Citrix Netscaler, configuration with inWebo LDAP Proxy

Download and install an inWebo certificate for your service

  • Log in to the inWebo administration console.
  • Navigate to the appropriate service view.
  • Go to Secure Sites and click on the "Download a new certificate for the API" button.
  • Remember to set the Certificate Authentication option to Yes.

Warning: Don't forget to secure this certificate and his passphrase for later use.

Install and configure inWebo LDAP Proxy

Following the configuration instructions, install the inWebo LDAP Proxy on a server reachable from your LDAP server.

inWebo LDAP Proxy, installation and configuration

Copy and install the inWebo certificate you have created on the first chapter

indicate the path and passphrase in your LDAP Proxy configuration file

Whitelisting the Administrator / Read access LDAP account

For Citrix Netscaler configuration you have to whitelist the Administrator/ Read account for this LDAP.
This account won't trigger a Push notification as it is used each time a BIND request is forwarded to the LDAP.

proxy.ldap.whitelist.dn : CN=Administrator,CN=Users,DC=Your_domain,DC=com;CN=ReadOnly,CN=Users,DC=Your_domain,DC=com;

Citrix Netscaler LDAP authentication configuration

Creating a new LDAP authentication policy

In the configuration utility, on the Configuration tab, expand Netscaler Gateway > Policies > Authentication.

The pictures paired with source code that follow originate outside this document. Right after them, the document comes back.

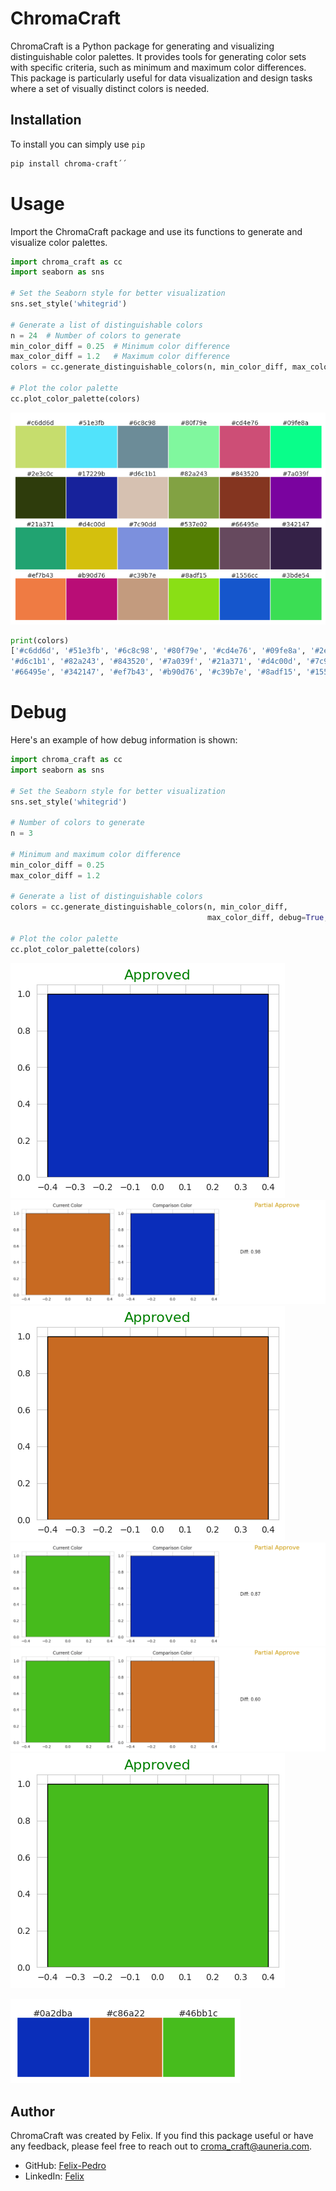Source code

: # ChromaCraft

ChromaCraft is a Python package for generating and visualizing distinguishable color palettes. It provides tools for generating color sets with specific criteria, such as minimum and maximum color differences. This package is particularly useful for data visualization and design tasks where a set of visually distinct colors is needed.

## Installation

To install you can simply use `pip`

```bash
pip install chroma-craft´´
```

# Usage

Import the ChromaCraft package and use its functions to generate and visualize color palettes.

```python
import chroma_craft as cc
import seaborn as sns

# Set the Seaborn style for better visualization
sns.set_style('whitegrid')

# Generate a list of distinguishable colors
n = 24  # Number of colors to generate
min_color_diff = 0.25  # Minimum color difference
max_color_diff = 1.2   # Maximum color difference
colors = cc.generate_distinguishable_colors(n, min_color_diff, max_color_diff, hexa=True)

# Plot the color palette
cc.plot_color_palette(colors)
```

![first_example_palette](doc/images/example_pallete_1.png)

```python
print(colors)
['#c6dd6d', '#51e3fb', '#6c8c98', '#80f79e', '#cd4e76', '#09fe8a', '#2e3c0c', '#17229b',
'#d6c1b1', '#82a243', '#843520', '#7a039f', '#21a371', '#d4c00d', '#7c90dd', '#537e02',
'#66495e', '#342147', '#ef7b43', '#b90d76', '#c39b7e', '#8adf15', '#1556cc', '#3bde54']
```

# Debug
Here's an example of how debug information is shown:

```python
import chroma_craft as cc
import seaborn as sns

# Set the Seaborn style for better visualization
sns.set_style('whitegrid')

# Number of colors to generate
n = 3

# Minimum and maximum color difference
min_color_diff = 0.25
max_color_diff = 1.2

# Generate a list of distinguishable colors
colors = cc.generate_distinguishable_colors(n, min_color_diff,
                                            max_color_diff, debug=True, hexa=False)

# Plot the color palette
cc.plot_color_palette(colors)
```

![debug](doc/images/debug.png)
![debug-1](doc/images/debug-1.png)
![debug-2](doc/images/debug-2.png)
![debug-3](doc/images/debug-3.png)
![debug-4](doc/images/debug-5.png)
![debug-5](doc/images/debug-6.png)

![debug-6](doc/images/debug-7.png)

## Author

ChromaCraft was created by Felix. If you find this package useful or have any feedback, please feel free to reach out to croma_craft@auneria.com.

- GitHub: [Felix-Pedro](https://github.com/Felix-Pedro)
- LinkedIn: [Felix](https://www.linkedin.com/in/pedro-henrique-felix-gomes/)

Select "LDAP",  and then in the details pane, on the Policies tab, click Add .
In the Create Authentication Policy dialog box, in Name, type a name for the policy.


Put "ns_true" as the expression as this policy is to be used for all authentication.

Creating a new Authentication LDAP Server

Next to Server, click New.(+)

The following parameters are indicated for an Active Directory type LDAP.

Warning:

  • you have to set the time-out value to 60 to allow your user to validate the authentication request on their smartphone.
  • Report the whitelisted Administrator Bind used to request your LDAP server which is indicated on your LDAP Proxy configuration.

Binding the Authentication LDAP Policy to a Netscaler Gateway Virtual Server

Select the Gateway Virtual Server you want to bind with this Authentication policy.

In the Virtual server Authentication page, select "Basic Authentication" section and click on the Add icon "+"

Select the LDAP Policy and choose the type "Primary or Secondary"

Select your newly created LDAP policy and bind it to this virtual server, select close.

inWebo LDAP Proxy authentication test

As soon as you enter your login and password in the Citrix Netscaler portal,
you'll receive an authentication request on your Authenticator App.
When you accept or enter your PIN code your access will be validated.